The second construct presents fractions as measures. Measurement (Van De Walle, Karp, Bay- Williams, 2013) involves identifying a length and then uses that length to determine a length of an object. The number line plays an important role in this construct by partitioning units into as many subunits that one is willing to create (Chapin & Johnson, 2006). For example, in the fraction ¾, you can use the unit fraction ¼ as the selected length and then measure to show that it takes three of those to reach ¾ (Van De Walle, Karp, Bay-Williams, 2013). Research suggests that students who develop an initial understanding of rational numbers as measures, develop ideas of unit, partitioning, order, addition and subtraction (Cramer & Whitney, 2010) while using the number line as a model. Essentially, this powerful construct illustrates that there are an infinite number of rational numbers on the number line as it focuses on how much rather than parts of a whole.

Fractions can also result from dividing two numbers. This construct is often called the quotient meaning, since the quotient is the answer to a division problem (Chapin & Johnson, 2006). Think about the number of cookies each person receives when 15 cookies are shared between 3 people. This problem is not a part-whole scenario (Van De Walle, Karp, Bay-Williams, 2013) but it still means that each person will receive one-third of the cookies expressed as ¹⁵⁄₃, ⁵⁄₁, or 5. Connecting division to fractions enables students to feel comfortable with seeing division expressed in multiple ways such as 16 ÷ 3, ¹⁶⁄₃, and 5¹⁄₃ and is important for continued success in advanced mathematics.

The fourth construct presents fractions as operators. In this construct, a fraction is a number that acts (or operates) on another number to stretch or shrink the magnitude of the number (Chapin & Johnson, 2006). For an example, a model of a car may be 1/16 the size of the original or a cell maybe magnified under a microscope to 400 times the actual size demonstrating a multiplicative relationship between the quantities. This construct takes fractions beyond representation to a place where students know how to use fractions to solve problems across the curriculum.

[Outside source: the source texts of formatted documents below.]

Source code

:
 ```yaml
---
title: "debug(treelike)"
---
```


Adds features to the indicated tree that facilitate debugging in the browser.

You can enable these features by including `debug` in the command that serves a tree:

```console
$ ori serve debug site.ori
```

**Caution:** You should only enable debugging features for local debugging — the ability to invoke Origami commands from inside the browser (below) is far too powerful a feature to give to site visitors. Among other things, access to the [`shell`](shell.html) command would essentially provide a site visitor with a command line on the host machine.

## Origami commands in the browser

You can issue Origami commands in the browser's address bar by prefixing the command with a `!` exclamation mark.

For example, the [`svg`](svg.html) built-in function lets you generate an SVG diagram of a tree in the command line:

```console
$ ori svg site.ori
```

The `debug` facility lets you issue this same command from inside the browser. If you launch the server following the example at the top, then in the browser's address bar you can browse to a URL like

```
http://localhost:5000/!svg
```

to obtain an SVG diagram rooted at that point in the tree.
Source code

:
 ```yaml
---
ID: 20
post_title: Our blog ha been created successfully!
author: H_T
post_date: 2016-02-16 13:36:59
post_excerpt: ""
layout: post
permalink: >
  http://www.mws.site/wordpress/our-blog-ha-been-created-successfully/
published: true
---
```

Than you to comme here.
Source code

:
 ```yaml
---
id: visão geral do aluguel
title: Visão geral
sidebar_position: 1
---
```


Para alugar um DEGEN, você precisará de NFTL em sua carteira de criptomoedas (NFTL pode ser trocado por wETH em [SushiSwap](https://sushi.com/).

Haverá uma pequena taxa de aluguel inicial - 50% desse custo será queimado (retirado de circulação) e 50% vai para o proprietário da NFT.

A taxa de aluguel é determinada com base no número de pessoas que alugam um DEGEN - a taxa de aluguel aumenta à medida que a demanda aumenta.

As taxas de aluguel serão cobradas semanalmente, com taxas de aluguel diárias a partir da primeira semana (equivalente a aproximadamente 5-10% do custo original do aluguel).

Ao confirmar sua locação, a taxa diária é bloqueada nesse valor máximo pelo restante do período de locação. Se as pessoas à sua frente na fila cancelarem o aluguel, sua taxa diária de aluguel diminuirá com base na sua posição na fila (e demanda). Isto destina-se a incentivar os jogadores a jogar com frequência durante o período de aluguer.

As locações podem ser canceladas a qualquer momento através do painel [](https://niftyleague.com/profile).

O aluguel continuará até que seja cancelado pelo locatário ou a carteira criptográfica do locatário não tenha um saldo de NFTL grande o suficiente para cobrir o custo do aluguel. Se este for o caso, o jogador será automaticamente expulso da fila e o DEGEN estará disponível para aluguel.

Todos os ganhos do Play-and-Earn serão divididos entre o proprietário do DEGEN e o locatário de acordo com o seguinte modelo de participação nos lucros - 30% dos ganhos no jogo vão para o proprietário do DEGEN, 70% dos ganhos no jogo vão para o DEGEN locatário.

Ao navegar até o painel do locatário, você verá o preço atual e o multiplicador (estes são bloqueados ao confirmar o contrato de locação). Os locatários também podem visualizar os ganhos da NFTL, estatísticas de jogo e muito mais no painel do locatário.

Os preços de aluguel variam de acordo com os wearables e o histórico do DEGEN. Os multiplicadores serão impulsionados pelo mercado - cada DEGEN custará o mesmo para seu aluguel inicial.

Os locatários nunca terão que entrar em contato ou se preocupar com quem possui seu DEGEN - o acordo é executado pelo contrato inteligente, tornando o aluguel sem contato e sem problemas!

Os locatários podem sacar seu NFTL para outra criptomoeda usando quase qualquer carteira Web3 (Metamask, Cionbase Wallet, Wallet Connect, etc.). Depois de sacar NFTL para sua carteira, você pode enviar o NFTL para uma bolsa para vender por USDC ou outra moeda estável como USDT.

The fifth and final construct characterizes fractions as the ratio or comparison of two quantities. A ratio such as 1/3 can mean that the probably of an event is one in three (Van De Walle, Karp, Bay-Williams, 2013). Or a ratio can also represent part-whole relationships such as 11 children at the park compared to the total number of 18 people. We could write this part-to-whole relationship as the fraction ¹¹⁄₁₈. However, it is important that realize that all fractions are ratios but not all ratios are fractions (Chapin & Johnson, 2006). Part-to-part comparisons such as the number of children to the number of people at the park, 11:18, is not a fraction because this comparison does not name a rational number but presents a comparison of two numbers.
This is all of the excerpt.